Stored items from a collection
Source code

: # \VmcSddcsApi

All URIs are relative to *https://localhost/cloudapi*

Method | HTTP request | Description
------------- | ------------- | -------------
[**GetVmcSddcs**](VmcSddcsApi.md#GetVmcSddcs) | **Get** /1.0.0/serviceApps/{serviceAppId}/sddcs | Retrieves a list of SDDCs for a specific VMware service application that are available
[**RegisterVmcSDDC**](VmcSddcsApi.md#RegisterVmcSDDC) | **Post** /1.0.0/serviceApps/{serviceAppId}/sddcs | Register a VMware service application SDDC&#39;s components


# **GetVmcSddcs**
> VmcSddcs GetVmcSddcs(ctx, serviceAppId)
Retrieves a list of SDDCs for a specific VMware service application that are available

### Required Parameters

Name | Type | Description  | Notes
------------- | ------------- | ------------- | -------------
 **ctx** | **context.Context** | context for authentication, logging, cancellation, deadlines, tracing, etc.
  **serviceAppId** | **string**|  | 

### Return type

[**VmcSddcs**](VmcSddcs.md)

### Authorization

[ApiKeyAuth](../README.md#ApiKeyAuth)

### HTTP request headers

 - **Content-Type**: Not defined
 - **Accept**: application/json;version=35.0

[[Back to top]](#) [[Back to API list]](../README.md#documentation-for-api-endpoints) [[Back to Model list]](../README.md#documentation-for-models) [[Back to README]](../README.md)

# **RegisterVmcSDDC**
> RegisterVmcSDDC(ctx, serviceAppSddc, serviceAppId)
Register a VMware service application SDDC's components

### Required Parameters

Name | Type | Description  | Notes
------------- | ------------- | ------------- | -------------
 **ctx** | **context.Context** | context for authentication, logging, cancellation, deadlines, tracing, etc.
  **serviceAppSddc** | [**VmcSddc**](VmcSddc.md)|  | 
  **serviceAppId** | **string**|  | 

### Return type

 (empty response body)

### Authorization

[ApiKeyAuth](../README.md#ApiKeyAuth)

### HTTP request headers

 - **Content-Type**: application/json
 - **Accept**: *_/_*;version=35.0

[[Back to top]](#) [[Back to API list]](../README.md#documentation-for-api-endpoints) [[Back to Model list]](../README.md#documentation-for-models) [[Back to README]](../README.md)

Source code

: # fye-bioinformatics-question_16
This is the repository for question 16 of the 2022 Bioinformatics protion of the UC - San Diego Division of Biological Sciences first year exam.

▶ PROBLEM DETAILS: Show all lines from the records above where the word "serviceAppId" occurs.

▶ RESPONSE TO THE TASK:
[**GetVmcSddcs**](VmcSddcsApi.md#GetVmcSddcs) | **Get** /1.0.0/serviceApps/{serviceAppId}/sddcs | Retrieves a list of SDDCs for a specific VMware service application that are available
[**RegisterVmcSDDC**](VmcSddcsApi.md#RegisterVmcSDDC) | **Post** /1.0.0/serviceApps/{serviceAppId}/sddcs | Register a VMware service application SDDC&#39;s components
> VmcSddcs GetVmcSddcs(ctx, serviceAppId)
  **serviceAppId** | **string**|  | 
> RegisterVmcSDDC(ctx, serviceAppSddc, serviceAppId)
  **serviceAppId** | **string**|  | 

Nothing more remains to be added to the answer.